■ About this task
Your task is to filter the entries and copy every line containing the string "expval".

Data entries
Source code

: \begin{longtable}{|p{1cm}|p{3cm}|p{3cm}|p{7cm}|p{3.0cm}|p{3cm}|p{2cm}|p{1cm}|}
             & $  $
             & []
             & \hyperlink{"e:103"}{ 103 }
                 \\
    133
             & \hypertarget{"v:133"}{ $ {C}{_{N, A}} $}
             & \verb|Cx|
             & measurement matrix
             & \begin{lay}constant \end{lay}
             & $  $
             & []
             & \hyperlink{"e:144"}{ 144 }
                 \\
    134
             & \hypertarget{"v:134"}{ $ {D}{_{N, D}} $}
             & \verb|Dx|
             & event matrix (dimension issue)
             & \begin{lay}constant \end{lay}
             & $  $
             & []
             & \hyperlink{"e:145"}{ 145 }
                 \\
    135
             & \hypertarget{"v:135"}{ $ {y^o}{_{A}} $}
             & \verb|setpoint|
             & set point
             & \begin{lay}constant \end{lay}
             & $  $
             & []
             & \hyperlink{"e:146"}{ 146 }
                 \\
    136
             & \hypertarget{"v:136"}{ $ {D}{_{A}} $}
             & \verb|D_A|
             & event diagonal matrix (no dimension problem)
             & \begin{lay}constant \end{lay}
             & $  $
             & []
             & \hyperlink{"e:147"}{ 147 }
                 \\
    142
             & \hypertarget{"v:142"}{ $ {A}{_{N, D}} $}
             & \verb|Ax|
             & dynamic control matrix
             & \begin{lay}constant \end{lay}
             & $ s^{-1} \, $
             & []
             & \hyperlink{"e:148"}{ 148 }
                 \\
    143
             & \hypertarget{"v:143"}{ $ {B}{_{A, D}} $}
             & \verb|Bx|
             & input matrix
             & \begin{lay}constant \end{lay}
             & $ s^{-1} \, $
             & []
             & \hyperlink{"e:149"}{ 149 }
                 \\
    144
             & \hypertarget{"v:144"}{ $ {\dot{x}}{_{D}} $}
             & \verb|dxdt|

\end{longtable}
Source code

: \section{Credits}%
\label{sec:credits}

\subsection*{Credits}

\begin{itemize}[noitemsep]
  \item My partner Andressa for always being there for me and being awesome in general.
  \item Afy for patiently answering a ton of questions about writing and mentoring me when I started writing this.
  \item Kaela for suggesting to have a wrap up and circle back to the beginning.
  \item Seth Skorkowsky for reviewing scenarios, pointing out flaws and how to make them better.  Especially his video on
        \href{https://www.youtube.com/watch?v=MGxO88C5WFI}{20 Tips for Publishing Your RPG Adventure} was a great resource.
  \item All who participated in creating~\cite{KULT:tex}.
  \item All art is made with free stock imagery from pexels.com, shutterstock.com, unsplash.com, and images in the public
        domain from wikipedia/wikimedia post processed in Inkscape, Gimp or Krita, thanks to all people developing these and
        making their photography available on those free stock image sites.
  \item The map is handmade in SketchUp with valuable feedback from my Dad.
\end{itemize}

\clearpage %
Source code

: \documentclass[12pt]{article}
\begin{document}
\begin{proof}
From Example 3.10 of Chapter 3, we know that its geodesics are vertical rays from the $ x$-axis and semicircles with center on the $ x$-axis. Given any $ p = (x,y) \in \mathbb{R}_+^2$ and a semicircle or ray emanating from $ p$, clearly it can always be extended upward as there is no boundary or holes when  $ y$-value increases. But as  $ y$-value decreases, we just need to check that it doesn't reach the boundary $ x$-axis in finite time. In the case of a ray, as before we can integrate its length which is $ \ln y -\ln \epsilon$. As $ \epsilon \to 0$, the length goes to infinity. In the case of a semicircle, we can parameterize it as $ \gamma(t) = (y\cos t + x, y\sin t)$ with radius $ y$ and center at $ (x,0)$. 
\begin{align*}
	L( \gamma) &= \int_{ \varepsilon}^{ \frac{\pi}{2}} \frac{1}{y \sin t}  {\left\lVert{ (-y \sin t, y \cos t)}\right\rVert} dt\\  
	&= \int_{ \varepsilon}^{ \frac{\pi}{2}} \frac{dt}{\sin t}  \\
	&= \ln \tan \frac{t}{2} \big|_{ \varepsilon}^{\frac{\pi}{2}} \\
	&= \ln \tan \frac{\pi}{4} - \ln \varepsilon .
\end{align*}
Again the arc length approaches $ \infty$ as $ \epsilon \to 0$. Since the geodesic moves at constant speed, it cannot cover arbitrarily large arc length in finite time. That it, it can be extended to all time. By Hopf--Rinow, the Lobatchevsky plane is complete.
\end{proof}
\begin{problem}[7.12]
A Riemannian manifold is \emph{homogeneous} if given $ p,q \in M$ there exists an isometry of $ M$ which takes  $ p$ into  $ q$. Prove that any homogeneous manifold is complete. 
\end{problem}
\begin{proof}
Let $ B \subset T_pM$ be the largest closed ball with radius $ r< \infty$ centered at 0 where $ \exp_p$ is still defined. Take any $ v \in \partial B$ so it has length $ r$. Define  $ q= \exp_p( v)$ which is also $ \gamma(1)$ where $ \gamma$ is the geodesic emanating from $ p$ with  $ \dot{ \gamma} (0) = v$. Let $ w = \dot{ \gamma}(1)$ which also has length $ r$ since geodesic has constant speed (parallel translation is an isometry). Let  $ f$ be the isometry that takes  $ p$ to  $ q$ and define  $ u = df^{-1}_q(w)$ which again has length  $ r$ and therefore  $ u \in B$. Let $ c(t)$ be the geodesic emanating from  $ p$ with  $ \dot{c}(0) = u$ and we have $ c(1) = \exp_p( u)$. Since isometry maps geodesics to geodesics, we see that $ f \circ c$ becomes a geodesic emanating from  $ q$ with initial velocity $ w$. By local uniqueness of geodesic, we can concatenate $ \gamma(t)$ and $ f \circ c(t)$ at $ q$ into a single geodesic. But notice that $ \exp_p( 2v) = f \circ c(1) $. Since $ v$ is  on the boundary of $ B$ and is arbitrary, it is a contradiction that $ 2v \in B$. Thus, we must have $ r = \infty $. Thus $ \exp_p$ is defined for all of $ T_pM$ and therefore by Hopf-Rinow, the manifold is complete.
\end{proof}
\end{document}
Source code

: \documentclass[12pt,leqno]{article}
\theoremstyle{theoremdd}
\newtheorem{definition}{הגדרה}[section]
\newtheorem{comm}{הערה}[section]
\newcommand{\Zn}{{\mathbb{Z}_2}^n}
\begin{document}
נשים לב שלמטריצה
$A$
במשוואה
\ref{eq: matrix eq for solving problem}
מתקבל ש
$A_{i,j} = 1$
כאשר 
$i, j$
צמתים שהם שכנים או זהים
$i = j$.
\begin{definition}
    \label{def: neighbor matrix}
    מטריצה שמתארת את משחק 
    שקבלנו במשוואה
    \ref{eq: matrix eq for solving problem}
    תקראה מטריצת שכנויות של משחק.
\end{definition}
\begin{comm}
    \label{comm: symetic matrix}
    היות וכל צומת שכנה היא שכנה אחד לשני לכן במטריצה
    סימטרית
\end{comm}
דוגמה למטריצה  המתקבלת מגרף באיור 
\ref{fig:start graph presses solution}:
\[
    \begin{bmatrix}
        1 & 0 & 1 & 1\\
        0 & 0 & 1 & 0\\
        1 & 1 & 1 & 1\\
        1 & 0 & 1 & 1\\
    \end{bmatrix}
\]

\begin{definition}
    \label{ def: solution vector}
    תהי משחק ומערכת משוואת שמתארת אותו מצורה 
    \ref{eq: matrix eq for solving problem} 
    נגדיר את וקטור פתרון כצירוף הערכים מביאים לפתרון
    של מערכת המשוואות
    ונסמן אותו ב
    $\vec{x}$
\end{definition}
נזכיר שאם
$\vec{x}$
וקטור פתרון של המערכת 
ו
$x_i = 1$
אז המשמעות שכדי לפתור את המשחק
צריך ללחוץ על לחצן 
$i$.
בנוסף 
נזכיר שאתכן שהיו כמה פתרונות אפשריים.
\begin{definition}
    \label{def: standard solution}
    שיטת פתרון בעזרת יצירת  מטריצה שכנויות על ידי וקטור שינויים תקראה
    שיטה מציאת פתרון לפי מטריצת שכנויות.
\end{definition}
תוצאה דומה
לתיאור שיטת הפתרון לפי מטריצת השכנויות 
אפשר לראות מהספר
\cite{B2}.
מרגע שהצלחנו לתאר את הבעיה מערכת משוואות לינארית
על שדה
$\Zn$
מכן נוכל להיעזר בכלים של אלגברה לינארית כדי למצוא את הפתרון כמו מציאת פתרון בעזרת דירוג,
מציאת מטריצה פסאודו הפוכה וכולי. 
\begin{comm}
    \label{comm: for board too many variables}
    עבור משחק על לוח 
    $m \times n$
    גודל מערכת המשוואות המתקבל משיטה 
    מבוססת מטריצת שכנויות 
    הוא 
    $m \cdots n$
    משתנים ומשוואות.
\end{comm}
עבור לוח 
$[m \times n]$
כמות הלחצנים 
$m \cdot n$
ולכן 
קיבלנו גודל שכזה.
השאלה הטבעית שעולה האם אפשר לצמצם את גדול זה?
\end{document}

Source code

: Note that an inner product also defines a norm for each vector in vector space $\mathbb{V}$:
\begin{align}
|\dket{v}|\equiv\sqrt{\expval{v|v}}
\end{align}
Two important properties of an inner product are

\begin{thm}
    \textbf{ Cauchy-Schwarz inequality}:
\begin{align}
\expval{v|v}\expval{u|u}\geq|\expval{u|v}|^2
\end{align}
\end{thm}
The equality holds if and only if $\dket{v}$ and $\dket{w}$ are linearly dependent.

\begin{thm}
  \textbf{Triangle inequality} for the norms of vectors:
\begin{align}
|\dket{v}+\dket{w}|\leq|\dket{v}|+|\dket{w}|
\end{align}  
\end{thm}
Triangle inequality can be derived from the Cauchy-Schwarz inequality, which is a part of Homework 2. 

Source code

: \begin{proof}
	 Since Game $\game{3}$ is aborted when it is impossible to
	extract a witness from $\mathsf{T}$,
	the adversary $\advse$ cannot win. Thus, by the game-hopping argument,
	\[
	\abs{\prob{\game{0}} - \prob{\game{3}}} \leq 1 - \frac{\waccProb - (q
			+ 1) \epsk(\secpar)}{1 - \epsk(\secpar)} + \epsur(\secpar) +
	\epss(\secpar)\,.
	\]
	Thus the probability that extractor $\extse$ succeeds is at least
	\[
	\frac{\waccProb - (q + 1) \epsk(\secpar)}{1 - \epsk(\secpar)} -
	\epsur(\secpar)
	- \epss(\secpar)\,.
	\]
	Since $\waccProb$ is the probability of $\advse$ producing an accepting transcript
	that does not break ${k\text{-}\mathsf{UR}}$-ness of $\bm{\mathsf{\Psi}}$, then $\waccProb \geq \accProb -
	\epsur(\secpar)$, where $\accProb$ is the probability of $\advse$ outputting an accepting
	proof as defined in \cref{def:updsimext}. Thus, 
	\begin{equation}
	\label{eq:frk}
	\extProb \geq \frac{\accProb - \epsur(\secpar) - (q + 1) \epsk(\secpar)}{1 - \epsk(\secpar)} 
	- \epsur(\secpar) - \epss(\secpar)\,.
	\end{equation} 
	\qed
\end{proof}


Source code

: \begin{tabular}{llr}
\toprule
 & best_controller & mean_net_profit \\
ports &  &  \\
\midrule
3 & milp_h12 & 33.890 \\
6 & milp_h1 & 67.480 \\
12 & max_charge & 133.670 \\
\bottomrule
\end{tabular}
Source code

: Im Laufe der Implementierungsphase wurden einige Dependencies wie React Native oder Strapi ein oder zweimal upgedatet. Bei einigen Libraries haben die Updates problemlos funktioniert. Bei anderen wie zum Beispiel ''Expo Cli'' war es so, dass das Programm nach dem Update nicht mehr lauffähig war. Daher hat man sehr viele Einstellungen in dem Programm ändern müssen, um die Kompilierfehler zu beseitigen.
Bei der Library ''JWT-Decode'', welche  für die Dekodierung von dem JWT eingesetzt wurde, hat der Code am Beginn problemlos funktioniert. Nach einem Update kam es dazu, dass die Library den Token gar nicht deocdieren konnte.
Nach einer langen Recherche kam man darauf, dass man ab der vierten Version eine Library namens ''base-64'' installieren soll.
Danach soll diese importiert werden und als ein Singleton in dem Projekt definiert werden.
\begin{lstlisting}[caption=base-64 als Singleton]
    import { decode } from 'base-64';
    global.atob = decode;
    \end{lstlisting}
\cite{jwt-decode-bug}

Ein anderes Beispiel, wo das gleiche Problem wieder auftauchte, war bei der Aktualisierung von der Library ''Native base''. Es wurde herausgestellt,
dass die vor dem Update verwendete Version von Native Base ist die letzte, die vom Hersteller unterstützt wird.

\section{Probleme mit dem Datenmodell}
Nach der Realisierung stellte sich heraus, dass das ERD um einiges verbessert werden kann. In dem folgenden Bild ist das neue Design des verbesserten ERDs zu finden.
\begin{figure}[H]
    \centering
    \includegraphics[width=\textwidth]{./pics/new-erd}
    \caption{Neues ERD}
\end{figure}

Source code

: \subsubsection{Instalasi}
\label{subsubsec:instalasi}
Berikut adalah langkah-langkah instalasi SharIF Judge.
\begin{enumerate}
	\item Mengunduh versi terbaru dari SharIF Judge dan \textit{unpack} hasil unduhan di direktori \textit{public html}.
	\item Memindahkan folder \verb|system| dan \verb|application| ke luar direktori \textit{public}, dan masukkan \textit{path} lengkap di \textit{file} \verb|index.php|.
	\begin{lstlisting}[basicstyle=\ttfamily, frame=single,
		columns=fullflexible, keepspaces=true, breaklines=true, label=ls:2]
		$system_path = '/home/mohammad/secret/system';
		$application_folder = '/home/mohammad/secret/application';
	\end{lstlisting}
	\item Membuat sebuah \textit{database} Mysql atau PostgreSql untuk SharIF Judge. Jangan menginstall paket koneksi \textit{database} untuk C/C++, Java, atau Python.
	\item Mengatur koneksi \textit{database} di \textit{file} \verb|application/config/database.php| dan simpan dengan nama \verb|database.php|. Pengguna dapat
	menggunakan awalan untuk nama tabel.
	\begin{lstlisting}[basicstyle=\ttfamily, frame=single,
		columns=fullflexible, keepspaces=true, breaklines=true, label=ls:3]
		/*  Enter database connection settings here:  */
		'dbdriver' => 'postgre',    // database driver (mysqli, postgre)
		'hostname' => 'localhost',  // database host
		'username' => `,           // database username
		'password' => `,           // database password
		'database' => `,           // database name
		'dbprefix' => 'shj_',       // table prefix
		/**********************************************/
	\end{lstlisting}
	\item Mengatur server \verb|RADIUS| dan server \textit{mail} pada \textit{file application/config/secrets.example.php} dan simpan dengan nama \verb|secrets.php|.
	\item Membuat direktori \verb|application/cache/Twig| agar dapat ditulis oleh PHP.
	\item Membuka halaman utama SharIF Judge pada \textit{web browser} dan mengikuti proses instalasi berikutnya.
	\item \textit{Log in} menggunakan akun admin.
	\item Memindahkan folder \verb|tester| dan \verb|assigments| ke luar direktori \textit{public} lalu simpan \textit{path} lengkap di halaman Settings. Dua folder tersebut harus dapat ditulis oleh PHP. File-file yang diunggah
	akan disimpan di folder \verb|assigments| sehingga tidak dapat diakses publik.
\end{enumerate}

■ Written answer
|\dket{v}|\equiv\sqrt{\expval{v|v}}
\expval{v|v}\expval{u|u}\geq|\expval{u|v}|^2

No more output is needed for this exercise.